WHAT YOU ARE ASKED TO DO
Set down each entry as it stands. Skip the pictures.

==== AVAILABLE RECORDS ====

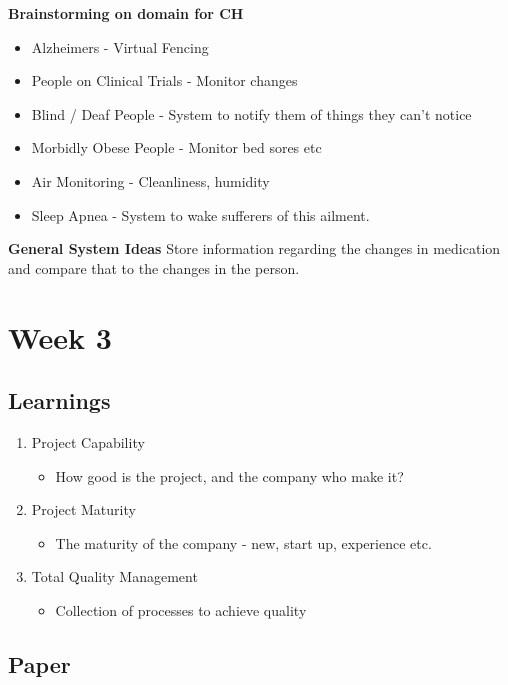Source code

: \textbf{Brainstorming on domain for CH}
\begin{itemize}
\item Alzheimers - Virtual Fencing
\item People on Clinical Trials - Monitor changes
\item Blind / Deaf People - System to notify them of things they can't notice
\item Morbidly Obese People - Monitor bed sores etc
\item Air Monitoring - Cleanliness, humidity
\item Sleep Apnea - System to wake sufferers of this ailment.
\end{itemize}

\textbf{General System Ideas}\newline \newline
Store information regarding the changes in medication and compare that to the changes in the person.
\chapter{Week 3}

\section{Learnings}
\begin{enumerate}
\item Project Capability
\begin{itemize}
\item How good is the project, and the company who make it?
\end{itemize}
\item Project Maturity
\begin{itemize}
\item The maturity of the company - new, start up, experience etc.
\end{itemize}
\item Total Quality Management
\begin{itemize}
\item Collection of processes to achieve quality
\end{itemize}
\end{enumerate}

\section{Paper}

====

ANSWER FOR THIS EXERCISE
Source code

: \textbf{Brainstorming on domain for CH}
\begin{itemize}
\item Alzheimers - Virtual Fencing
\item People on Clinical Trials - Monitor changes
\item Blind / Deaf People - System to notify them of things they can't notice
\item Morbidly Obese People - Monitor bed sores etc
\item Air Monitoring - Cleanliness, humidity
\item Sleep Apnea - System to wake sufferers of this ailment.
\end{itemize}

\textbf{General System Ideas}\newline \newline
Store information regarding the changes in medication and compare that to the changes in the person.
\chapter{Week 3}

\section{Learnings}
\begin{enumerate}
\item Project Capability
\begin{itemize}
\item How good is the project, and the company who make it?
\end{itemize}
\item Project Maturity
\begin{itemize}
\item The maturity of the company - new, start up, experience etc.
\end{itemize}
\item Total Quality Management
\begin{itemize}
\item Collection of processes to achieve quality
\end{itemize}
\end{enumerate}

\section{Paper}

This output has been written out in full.